## About this task
Within the records, say how many lines include the word "异常拦截器"; the answer should be the number and no more.
(Beginning of Supplied records)
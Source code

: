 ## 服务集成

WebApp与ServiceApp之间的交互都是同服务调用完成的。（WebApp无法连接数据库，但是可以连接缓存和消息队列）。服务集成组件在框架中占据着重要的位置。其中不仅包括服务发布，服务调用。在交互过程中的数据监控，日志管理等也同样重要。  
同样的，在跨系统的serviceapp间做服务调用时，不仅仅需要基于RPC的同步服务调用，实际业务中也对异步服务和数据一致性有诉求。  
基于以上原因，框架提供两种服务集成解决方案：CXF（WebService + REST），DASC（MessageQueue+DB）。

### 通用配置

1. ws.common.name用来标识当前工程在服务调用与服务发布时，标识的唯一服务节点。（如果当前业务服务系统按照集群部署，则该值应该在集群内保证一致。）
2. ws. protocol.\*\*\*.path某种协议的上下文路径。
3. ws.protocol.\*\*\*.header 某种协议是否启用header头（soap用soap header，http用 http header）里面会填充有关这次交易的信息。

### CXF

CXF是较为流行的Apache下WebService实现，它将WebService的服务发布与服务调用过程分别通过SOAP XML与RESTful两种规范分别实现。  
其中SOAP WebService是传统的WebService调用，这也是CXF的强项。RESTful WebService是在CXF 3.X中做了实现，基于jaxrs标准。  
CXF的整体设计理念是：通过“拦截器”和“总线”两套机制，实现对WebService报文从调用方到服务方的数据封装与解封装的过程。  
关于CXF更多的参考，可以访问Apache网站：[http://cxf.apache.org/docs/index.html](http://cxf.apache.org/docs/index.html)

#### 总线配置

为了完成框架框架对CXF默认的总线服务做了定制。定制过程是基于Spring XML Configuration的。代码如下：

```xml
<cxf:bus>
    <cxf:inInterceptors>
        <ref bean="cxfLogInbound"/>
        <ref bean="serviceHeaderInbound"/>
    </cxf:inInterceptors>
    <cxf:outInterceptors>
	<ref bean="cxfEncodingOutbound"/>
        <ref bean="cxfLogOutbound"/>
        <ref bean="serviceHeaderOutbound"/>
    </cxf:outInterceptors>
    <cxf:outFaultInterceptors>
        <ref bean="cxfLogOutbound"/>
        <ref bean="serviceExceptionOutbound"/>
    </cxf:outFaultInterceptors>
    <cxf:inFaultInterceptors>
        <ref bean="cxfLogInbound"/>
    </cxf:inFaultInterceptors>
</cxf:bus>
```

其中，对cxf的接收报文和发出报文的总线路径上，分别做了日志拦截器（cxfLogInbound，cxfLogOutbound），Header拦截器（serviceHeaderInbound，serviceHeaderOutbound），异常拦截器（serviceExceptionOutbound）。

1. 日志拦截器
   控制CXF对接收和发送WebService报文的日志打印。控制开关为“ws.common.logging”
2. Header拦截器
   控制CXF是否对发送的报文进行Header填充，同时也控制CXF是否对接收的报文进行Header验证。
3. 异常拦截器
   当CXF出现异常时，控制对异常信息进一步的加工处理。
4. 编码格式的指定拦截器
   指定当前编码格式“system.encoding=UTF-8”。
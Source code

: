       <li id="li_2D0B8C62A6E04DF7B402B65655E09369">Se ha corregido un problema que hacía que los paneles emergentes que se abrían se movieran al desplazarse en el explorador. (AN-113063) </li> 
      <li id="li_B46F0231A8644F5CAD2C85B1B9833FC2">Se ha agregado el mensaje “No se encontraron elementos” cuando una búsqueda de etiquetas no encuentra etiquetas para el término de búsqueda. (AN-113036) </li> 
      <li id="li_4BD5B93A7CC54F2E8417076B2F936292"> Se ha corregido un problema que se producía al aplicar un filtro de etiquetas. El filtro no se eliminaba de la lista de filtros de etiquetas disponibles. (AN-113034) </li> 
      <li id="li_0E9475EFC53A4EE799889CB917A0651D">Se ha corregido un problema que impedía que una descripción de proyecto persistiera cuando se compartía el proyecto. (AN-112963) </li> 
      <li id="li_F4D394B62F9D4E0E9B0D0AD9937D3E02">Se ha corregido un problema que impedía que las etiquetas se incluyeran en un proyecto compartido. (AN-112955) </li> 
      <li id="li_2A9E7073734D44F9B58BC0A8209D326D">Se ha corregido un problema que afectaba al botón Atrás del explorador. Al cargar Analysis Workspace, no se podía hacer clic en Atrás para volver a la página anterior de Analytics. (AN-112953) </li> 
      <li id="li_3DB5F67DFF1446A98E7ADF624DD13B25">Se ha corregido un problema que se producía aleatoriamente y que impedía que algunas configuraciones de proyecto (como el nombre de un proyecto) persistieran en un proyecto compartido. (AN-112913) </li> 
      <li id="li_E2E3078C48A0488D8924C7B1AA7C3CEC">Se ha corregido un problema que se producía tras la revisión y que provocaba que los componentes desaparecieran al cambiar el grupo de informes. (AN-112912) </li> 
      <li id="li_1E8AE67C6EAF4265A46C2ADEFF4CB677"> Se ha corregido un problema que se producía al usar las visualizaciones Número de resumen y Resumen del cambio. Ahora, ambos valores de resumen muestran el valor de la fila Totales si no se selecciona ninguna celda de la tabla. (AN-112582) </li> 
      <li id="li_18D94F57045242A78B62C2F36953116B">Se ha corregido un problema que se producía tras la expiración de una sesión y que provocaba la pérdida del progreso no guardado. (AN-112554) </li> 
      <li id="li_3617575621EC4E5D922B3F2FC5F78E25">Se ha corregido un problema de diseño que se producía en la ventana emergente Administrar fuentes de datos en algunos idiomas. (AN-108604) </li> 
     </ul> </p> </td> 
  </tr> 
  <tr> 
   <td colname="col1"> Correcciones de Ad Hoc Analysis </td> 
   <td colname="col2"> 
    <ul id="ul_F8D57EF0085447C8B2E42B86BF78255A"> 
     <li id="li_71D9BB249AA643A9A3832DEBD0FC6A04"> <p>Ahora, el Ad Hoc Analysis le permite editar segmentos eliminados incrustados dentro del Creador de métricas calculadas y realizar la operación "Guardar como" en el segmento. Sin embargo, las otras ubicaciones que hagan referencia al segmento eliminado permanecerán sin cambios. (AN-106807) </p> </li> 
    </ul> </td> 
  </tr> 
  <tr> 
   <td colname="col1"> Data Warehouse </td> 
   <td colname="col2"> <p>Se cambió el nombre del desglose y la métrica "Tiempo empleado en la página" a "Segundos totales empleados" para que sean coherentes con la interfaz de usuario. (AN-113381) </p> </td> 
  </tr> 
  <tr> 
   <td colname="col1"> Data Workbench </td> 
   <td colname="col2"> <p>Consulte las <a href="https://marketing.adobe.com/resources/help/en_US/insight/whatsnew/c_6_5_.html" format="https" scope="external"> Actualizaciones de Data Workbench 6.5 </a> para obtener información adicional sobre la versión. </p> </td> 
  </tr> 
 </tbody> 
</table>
(End of Supplied records)
## Response
2